[Collected data]
####

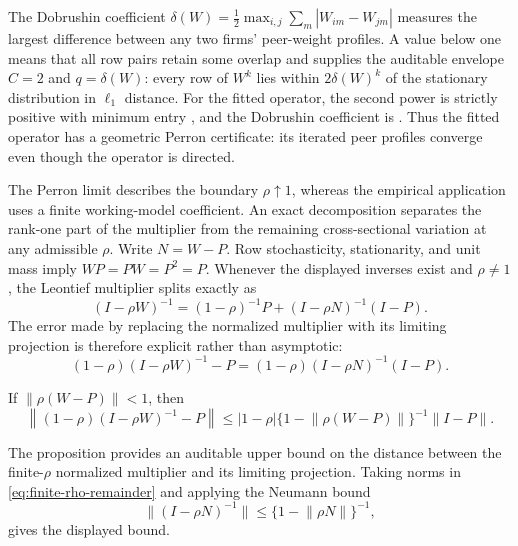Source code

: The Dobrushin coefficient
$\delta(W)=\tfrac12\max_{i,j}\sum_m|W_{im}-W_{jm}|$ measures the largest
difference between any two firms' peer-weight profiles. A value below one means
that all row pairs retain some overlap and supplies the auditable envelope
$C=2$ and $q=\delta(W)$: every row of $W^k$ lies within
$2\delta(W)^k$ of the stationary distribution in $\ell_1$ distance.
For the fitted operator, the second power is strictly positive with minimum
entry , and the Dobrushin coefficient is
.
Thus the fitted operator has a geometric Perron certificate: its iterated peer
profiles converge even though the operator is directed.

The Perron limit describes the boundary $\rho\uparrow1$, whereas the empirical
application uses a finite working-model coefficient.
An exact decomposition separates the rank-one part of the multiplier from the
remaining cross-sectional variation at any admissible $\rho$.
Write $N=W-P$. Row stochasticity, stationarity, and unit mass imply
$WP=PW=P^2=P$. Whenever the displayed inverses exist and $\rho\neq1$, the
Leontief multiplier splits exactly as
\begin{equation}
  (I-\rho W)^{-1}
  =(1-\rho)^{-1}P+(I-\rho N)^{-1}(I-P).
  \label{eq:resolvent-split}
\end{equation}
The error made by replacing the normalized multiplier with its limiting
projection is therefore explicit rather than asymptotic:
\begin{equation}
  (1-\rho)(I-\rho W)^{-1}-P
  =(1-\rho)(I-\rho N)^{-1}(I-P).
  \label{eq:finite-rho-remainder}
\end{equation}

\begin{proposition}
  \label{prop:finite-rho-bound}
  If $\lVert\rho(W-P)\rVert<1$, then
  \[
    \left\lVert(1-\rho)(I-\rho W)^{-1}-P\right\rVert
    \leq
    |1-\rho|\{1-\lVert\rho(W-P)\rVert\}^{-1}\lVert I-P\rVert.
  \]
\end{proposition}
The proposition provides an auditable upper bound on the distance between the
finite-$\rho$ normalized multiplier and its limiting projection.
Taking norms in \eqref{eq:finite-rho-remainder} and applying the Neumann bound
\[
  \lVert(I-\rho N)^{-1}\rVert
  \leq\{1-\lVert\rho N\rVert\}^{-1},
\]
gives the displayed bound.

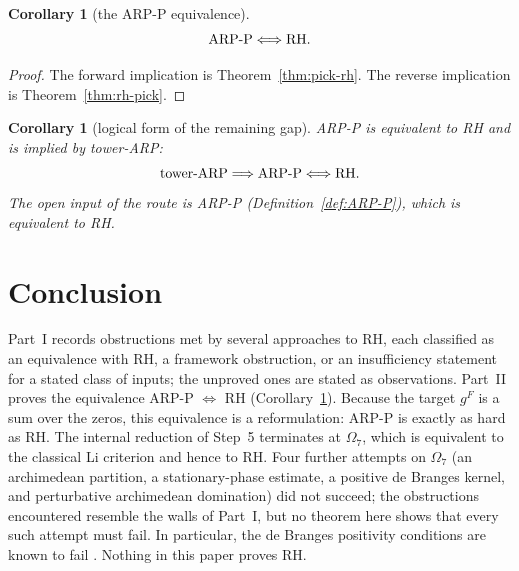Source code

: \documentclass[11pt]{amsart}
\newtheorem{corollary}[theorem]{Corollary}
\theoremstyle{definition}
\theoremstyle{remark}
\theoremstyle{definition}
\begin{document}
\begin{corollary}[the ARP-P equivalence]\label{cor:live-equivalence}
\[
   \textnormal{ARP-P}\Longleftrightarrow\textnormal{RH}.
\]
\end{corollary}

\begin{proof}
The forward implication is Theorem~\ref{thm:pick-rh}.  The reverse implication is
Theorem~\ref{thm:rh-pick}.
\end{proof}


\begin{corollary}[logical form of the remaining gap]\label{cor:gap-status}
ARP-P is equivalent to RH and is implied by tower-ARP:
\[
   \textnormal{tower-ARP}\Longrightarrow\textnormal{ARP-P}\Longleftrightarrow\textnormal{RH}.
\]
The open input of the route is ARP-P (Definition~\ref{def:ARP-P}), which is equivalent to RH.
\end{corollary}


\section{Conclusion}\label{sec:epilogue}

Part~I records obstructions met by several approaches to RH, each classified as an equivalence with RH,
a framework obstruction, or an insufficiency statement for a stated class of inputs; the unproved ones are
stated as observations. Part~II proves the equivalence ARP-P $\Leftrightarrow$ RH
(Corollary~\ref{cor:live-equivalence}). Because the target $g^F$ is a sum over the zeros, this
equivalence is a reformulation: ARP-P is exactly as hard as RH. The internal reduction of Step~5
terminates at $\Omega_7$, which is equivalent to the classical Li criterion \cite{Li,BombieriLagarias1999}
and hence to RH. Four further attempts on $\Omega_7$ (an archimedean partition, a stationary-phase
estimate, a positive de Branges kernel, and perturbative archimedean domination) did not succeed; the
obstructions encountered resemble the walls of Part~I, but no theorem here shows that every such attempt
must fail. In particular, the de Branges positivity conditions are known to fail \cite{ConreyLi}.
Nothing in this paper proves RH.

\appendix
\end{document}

####

Every line from the one containing "terminates at $\Omega_7$, which" through the last line of the entries should be output exactly; nothing else belongs in the reply.

ANSWER BELOW ▸
terminates at $\Omega_7$, which is equivalent to the classical Li criterion \cite{Li,BombieriLagarias1999}
and hence to RH. Four further attempts on $\Omega_7$ (an archimedean partition, a stationary-phase
estimate, a positive de Branges kernel, and perturbative archimedean domination) did not succeed; the
obstructions encountered resemble the walls of Part~I, but no theorem here shows that every such attempt
must fail. In particular, the de Branges positivity conditions are known to fail \cite{ConreyLi}.
Nothing in this paper proves RH.

\appendix
\end{document}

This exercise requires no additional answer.